Are subtitle sites illegal?

This thread inspired me to ask about this. Subtitle sites provide text files containing all lines spoken in a movie, or (more usefully) a translation of these. Many of this texts are ripped from DVDs (meaning an OCR program is used to convert the images in a DVD to plain text), and many are fully translated by contributers. Is publishing any of this on the web illegal? I administrate one of these sites, so I’m pretty interested in the answer.

Keep in mind the OP is in Portugal, so the answer may be different.

joazito, which site do you administer? I’m always looking for translations into Spanish.

My opinion, though, is that it’s probably a copyright violation in the United States for anyone to offer for distribution the text. Interesting question, though – are transcripts copyrightable? There are a lot of song lyric sites.

I only have a right to the English and French dialogue on my DVD’s – if I want Spanish I should move to Mexico (except I did that and everything’s region 4 – Australia!).

Further, am I committing a copyright violation by using downloaded subtitles for personal use? Or just a DCMA violating by de-CSSing the DVD and making a new DVD with the new subs? Or, am I now scott free by being out of the USA?
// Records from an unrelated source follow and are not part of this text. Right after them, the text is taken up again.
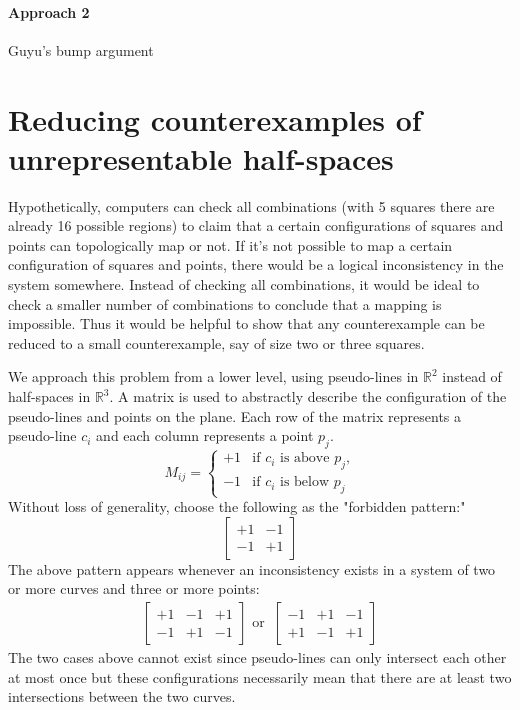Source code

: \documentclass{NSF}
\begin{document}
\paragraph{Approach 2} Guyu's bump argument



\section{Reducing counterexamples of unrepresentable half-spaces}
Hypothetically, computers can check all combinations (with 5 squares there are already 16 possible regions) to claim that a certain configurations of squares and points can topologically map or not. If it's not possible to map a certain configuration of squares and points, there would be a logical inconsistency in the system somewhere. Instead of checking all combinations, it would be ideal to check a smaller number of combinations  to conclude that a mapping is impossible. Thus it would be helpful to show that any counterexample can be reduced to a small counterexample, say of size two or three squares.

We approach this problem from a lower level, using pseudo-lines in $\mathbb{R}^2$ instead of half-spaces in $\mathbb{R}^3$. A matrix is used to abstractly describe the configuration of the pseudo-lines and points on the plane. Each row of the matrix represents a pseudo-line $c_i$ and each column represents a point $p_j$. 
\begin{equation*}
M_{ij} =\begin{cases}
            	+1 & \text{if $c_i$ is above $p_j$,} \\
                -1 & \text{if $c_i$ is below $p_j$}
            \end{cases}
\end{equation*}
Without loss of generality, choose the following as the "forbidden pattern:" 
\begin{equation}
\begin{bmatrix}
    +1 & -1 \\
    -1 & +1 
\end{bmatrix}
\end{equation}
The above pattern appears whenever an inconsistency exists in a system of two or more curves and three or more points:
\begin{align*}
\begin{bmatrix}
    +1 & -1 & +1 \\
    -1 & +1 & -1
\end{bmatrix} \text{ or }\ 
\begin{bmatrix}
    -1 & +1 & -1  \\
    +1 & -1 & +1
\end{bmatrix}
\end{align*}
The two cases above cannot exist since pseudo-lines can only intersect each other at most once but these configurations necessarily mean that there are at least two intersections between the two curves. 
\end{document}
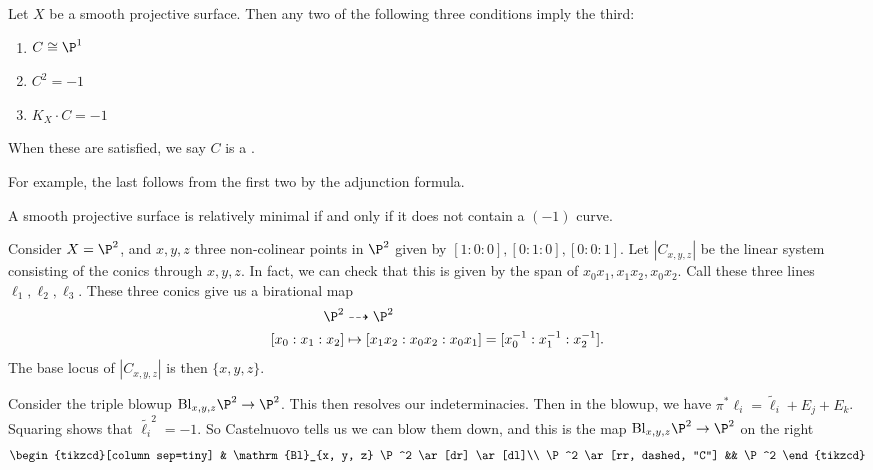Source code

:\documentclass[a4paper]{article}
\newcommand\Bl{\mathrm{Bl}}
\begin{document}
\begin{ex}
  Let $X$ be a smooth projective surface. Then any two of the following three conditions imply the third:
  \begin{enumerate}
    \item $C \cong \P^1$
    \item $C^2 = -1$
    \item $K_X \cdot C = -1$
  \end{enumerate}
  When these are satisfied, we say $C$ is a .
\end{ex}
For example, the last follows from the first two by the adjunction formula.

\begin{cor}
  A smooth projective surface is relatively minimal if and only if it does not contain a $(-1)$ curve.
\end{cor}

\begin{eg}
  Consider $X = \P^2$, and $x, y, z$ three non-colinear points in $\P^2$ given by $[1:0:0], [0:1:0], [0:0:1]$. Let $|C_{x, y, z}|$ be the linear system consisting of the conics through $x, y, z$. In fact, we can check that this is given by the span of $x_0 x_1, x_1 x_2, x_0 x_2$. Call these three lines $\ell_1, \ell_2, \ell_3$. These three conics give us a birational map
  \begin{align*}
    \P^2 &\dashrightarrow \P^2\\
    [x_0:x_1:x_2] & \mapsto [x_1 x_2: x_0 x_2: x_0 x_1] = [x_0^{-1}:x_1^{-1}:x_2^{-1}].
  \end{align*}
  The base locus of $|C_{x, y, z}|$ is then $\{x, y, z\}$.

  Consider the triple blowup $\Bl_{x, y, z} \P^2 \to \P^2$. This then resolves our indeterminacies. Then in the blowup, we have $\pi^* \ell_i = \tilde{\ell}_i + E_j + E_k$. Squaring shows that $\tilde{\ell_i}^2 = -1$. So Castelnuovo tells us we can blow them down, and this is the map $\Bl_{x, y, z} \P^2 \to \P^2$ on the right %
  \[
    \begin{tikzcd}[column sep=tiny]
      & \Bl_{x, y, z} \P^2 \ar[dr] \ar[dl]\\
      \P^2 \ar[rr, dashed, "C"] && \P^2
    \end{tikzcd}
  \]
\end{eg}
\end{document}

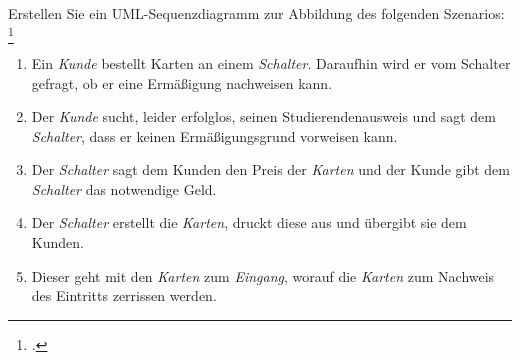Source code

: \documentclass{bschlangaul-aufgabe}
\begin{document}

Erstellen Sie ein UML-Sequenzdiagramm zur Abbildung des folgenden
Szenarios:
\footcite{examen:66116:2020:03}

\begin{enumerate}
\item Ein \emph{Kunde} bestellt Karten an einem \emph{Schalter}.
Daraufhin wird er vom Schalter gefragt, ob er eine Ermäßigung nachweisen
kann.

\item Der \emph{Kunde} sucht, leider erfolglos, seinen
Studierendenausweis und sagt dem \emph{Schalter}, dass er keinen
Ermäßigungsgrund vorweisen kann.

\item Der \emph{Schalter} sagt dem Kunden den Preis der \emph{Karten}
und der Kunde gibt dem \emph{Schalter} das notwendige Geld.

\item Der \emph{Schalter} erstellt die \emph{Karten}, druckt diese aus
und übergibt sie dem Kunden.

\item Dieser geht mit den \emph{Karten} zum \emph{Eingang}, worauf die
\emph{Karten} zum Nachweis des Eintritts zerrissen werden.
\end{enumerate}
\end{document}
It would most likely be a copyright violation unless the copyright holder granted permission.

Downloading the subtitles – technically it is a violation (you are making a copy without permission), but the copyright holder would more likely go up against whoever was distributing them.

Translations are individually copyrightable separately from the parent text. All my books that appeared in non-English versions have a translator’s copyright included on them.

My assumption is that the translation for a movie is owned by the studio that owns the movie itself or by the legally appointed distributor. Any site that posts these is violating copyright exactly as if it posts the original script or the visuals of the movie itself.

Creating a new translation is equally prohibited, as a translation is a derivative work as noted by Gfactor in post #19 in that other thread. No one but those specifically authorized to do so by the copyright holders can make a derivative work.

Because of the Berne Convention, this would hold in virtually every country.

The short answer is yes, this is illegal in every conceivable way.

What **Exapno **said.

Thanks for the answers guys. My site only has portuguese translations, Balthisar, you wouldn’t be interested.